Material supplied »
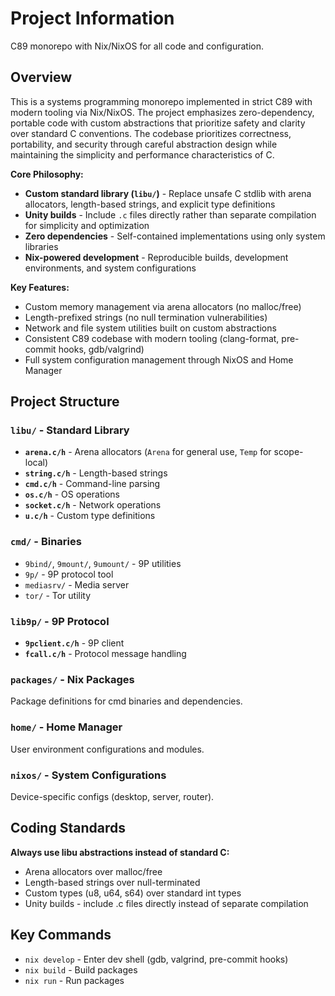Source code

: # Project Information

C89 monorepo with Nix/NixOS for all code and configuration.

## Overview

This is a systems programming monorepo implemented in strict C89 with modern tooling via Nix/NixOS. The project emphasizes zero-dependency, portable code with custom abstractions that prioritize safety and clarity over standard C conventions. The codebase prioritizes correctness, portability, and security through careful abstraction design while maintaining the simplicity and performance characteristics of C.

**Core Philosophy:**

- **Custom standard library (`libu/`)** - Replace unsafe C stdlib with arena allocators, length-based strings, and explicit type definitions
- **Unity builds** - Include `.c` files directly rather than separate compilation for simplicity and optimization
- **Zero dependencies** - Self-contained implementations using only system libraries
- **Nix-powered development** - Reproducible builds, development environments, and system configurations

**Key Features:**

- Custom memory management via arena allocators (no malloc/free)
- Length-prefixed strings (no null termination vulnerabilities)
- Network and file system utilities built on custom abstractions
- Consistent C89 codebase with modern tooling (clang-format, pre-commit hooks, gdb/valgrind)
- Full system configuration management through NixOS and Home Manager

## Project Structure

### `libu/` - Standard Library

- **`arena.c/h`** - Arena allocators (`Arena` for general use, `Temp` for scope-local)
- **`string.c/h`** - Length-based strings
- **`cmd.c/h`** - Command-line parsing
- **`os.c/h`** - OS operations
- **`socket.c/h`** - Network operations
- **`u.c/h`** - Custom type definitions

### `cmd/` - Binaries

- `9bind/`, `9mount/`, `9umount/` - 9P utilities
- `9p/` - 9P protocol tool
- `mediasrv/` - Media server
- `tor/` - Tor utility

### `lib9p/` - 9P Protocol

- **`9pclient.c/h`** - 9P client
- **`fcall.c/h`** - Protocol message handling

### `packages/` - Nix Packages

Package definitions for cmd binaries and dependencies.

### `home/` - Home Manager

User environment configurations and modules.

### `nixos/` - System Configurations

Device-specific configs (desktop, server, router).

## Coding Standards

**Always use libu abstractions instead of standard C:**
- Arena allocators over malloc/free
- Length-based strings over null-terminated
- Custom types (u8, u64, s64) over standard int types
- Unity builds - include .c files directly instead of separate compilation

## Key Commands

- `nix develop` - Enter dev shell (gdb, valgrind, pre-commit hooks)
- `nix build` - Build packages
- `nix run` - Run packages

Directions » From the entries above, give again exactly the lines running from the line with "- Full system" to the line with "- Home Manager"; include both of those lines.

Task response »
- Full system configuration management through NixOS and Home Manager

## Project Structure

### `libu/` - Standard Library

- **`arena.c/h`** - Arena allocators (`Arena` for general use, `Temp` for scope-local)
- **`string.c/h`** - Length-based strings
- **`cmd.c/h`** - Command-line parsing
- **`os.c/h`** - OS operations
- **`socket.c/h`** - Network operations
- **`u.c/h`** - Custom type definitions

### `cmd/` - Binaries

- `9bind/`, `9mount/`, `9umount/` - 9P utilities
- `9p/` - 9P protocol tool
- `mediasrv/` - Media server
- `tor/` - Tor utility

### `lib9p/` - 9P Protocol

- **`9pclient.c/h`** - 9P client
- **`fcall.c/h`** - Protocol message handling

### `packages/` - Nix Packages

Package definitions for cmd binaries and dependencies.

### `home/` - Home Manager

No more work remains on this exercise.